I think a better solution is to create the table you suggested without the client_curmail field. That way you can still specify a maxmail size for any given client, but don't have the update contention. When delivering a message you can check the quota by doing something like "select sum(curmail_size) from dbmail_users where client_idnr = x".

Off the cuff, I would take it to be that one UPDATE is faster than one
SELECT, but only up to a certain concurrency rate, after which the
non-locking SELECT is faster. Yes, no? Are there some statistics we can
put to this?

This smacks of needing a configuration option so that a site can use the
method best for their own usage pattern.


You may very well be right that each will outperform the other depending on the usage level, however I also not a fan of giving lots of different configuration options unless it's proven they are needed (think configuring sendmail *ugh*). We should find a single solution that works for both workloads that doesn't require additional knobs for the admin to learn how to use.
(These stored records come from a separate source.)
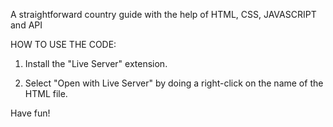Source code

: A straightforward country guide with the help of HTML, CSS, JAVASCRIPT and API

HOW TO USE THE CODE:

1. Install the "Live Server" extension.

2. Select "Open with Live Server" by doing a right-click on the name of the HTML file.

Have fun!

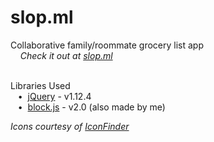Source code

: # slop.ml
Collaborative family/roommate grocery list app  
&nbsp;&nbsp;&nbsp;&nbsp;*Check it out at [slop.ml](http://slop.ml)*  
&nbsp;  

Libraries Used  
&nbsp;&nbsp;&nbsp;•&nbsp;&nbsp;[jQuery](https://jquery.com/) - v1.12.4  
&nbsp;&nbsp;&nbsp;•&nbsp;&nbsp;[block.js](https://github.com/anuvgupta/block.js) - v2.0 (also made by me)

*Icons courtesy of [IconFinder](http://www.iconfinder.com)*  

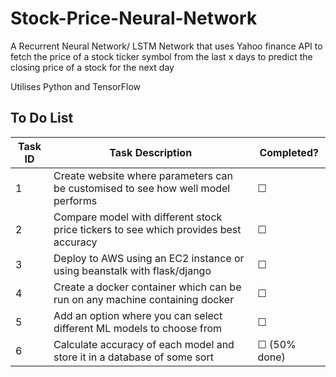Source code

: # Stock-Price-Neural-Network

A Recurrent Neural Network/ LSTM Network that uses Yahoo finance API to fetch the
price of a stock ticker symbol from the last x days to predict the
closing price of a stock for the next day

Utilises Python and TensorFlow

## To Do List
| Task ID | Task Description | Completed? |
| ------- | ---------------  |  --------- |
| 1 | Create website where parameters can be customised to see how well model performs | &#9744; |
| 2 | Compare model with different stock price tickers to see which provides best accuracy | &#9744; |
| 3 | Deploy to AWS using an EC2 instance or using beanstalk with flask/django | &#9744; |
| 4 | Create a docker container which can be run on any machine containing docker | &#9744; |
| 5 | Add an option where you can select different ML models to choose from | &#9744; |
| 6 | Calculate accuracy of each model and store it in a database of some sort | &#9744; (50% done) |

<!-- &#9745; - done, &#9744; - not done --> 
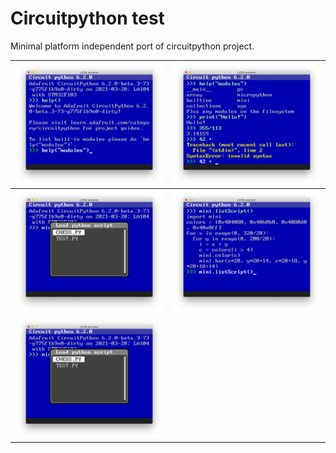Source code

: Circuitpython test
===============

Minimal platform independent port of circuitpython project.

| ![Readme1](readme/readme1.png)  | ![Readme2](readme/readme2.png) | 
|--------|-------|
| ![Readme3](readme/readme3.png)  | ![Readme4](readme/readme4.png) |
| ![Readme4](readme/readme3.png)  |  |
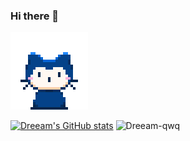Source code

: ### Hi there 👋

![avatar](/assets/github.gif)

[![Dreeam's GitHub stats](https://github-readme-stats.vercel.app/api?username=Dreeam-qwq)](https://github.com/anuraghazra/github-readme-stats)
![Dreeam-qwq](https://count.getloli.com/get/@Dreeam-qwq)
<!--
**Dreeam-qwq/Dreeam-qwq** is a ✨ _special_ ✨ repository because its `README.md` (this file) appears on your GitHub profile.

Here are some ideas to get you started:

- 🔭 I’m currently working on ...
- 🌱 I’m currently learning ...
- 👯 I’m looking to collaborate on ...
- 🤔 I’m looking for help with ...
- 💬 Ask me about ...
- 📫 How to reach me: ...
- 😄 Pronouns: ...
- ⚡ Fun fact: ...
-->
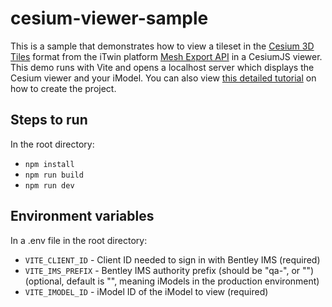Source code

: # cesium-viewer-sample

This is a sample that demonstrates how to view a tileset in the [Cesium 3D Tiles](https://github.com/CesiumGS/3d-tiles) format from the iTwin platform [Mesh Export API](https://developer.bentley.com/apis/mesh-export/overview/) in a CesiumJS viewer. This demo runs with Vite and opens a localhost server which displays the Cesium viewer and your iModel. You can also view [this detailed tutorial](https://developer.bentley.com/tutorials/viewing-an-imodel-cesiumjs/) on how to create the project.

## Steps to run

In the root directory:

- `npm install`
- `npm run build`
- `npm run dev`

## Environment variables

In a .env file in the root directory:

- `VITE_CLIENT_ID` - Client ID needed to sign in with Bentley IMS (required)
- `VITE_IMS_PREFIX` - Bentley IMS authority prefix (should be "qa-", or "") (optional, default is "", meaning iModels in the production environment)
- `VITE_IMODEL_ID` - iModel ID of the iModel to view (required)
Also, we shouldn't optimize for a problem that may or may not be real. For now, I would prefer we try the "select sum()" method. My reasoning is as follows: As long as the "select sum()" method is fast enough, why optimize for the lesser workload. If it's proven that the "select sum()" method isn't fast enough for the lesser workload, then we can try the "one update" method. If and when that proves problematic we should find a better solution.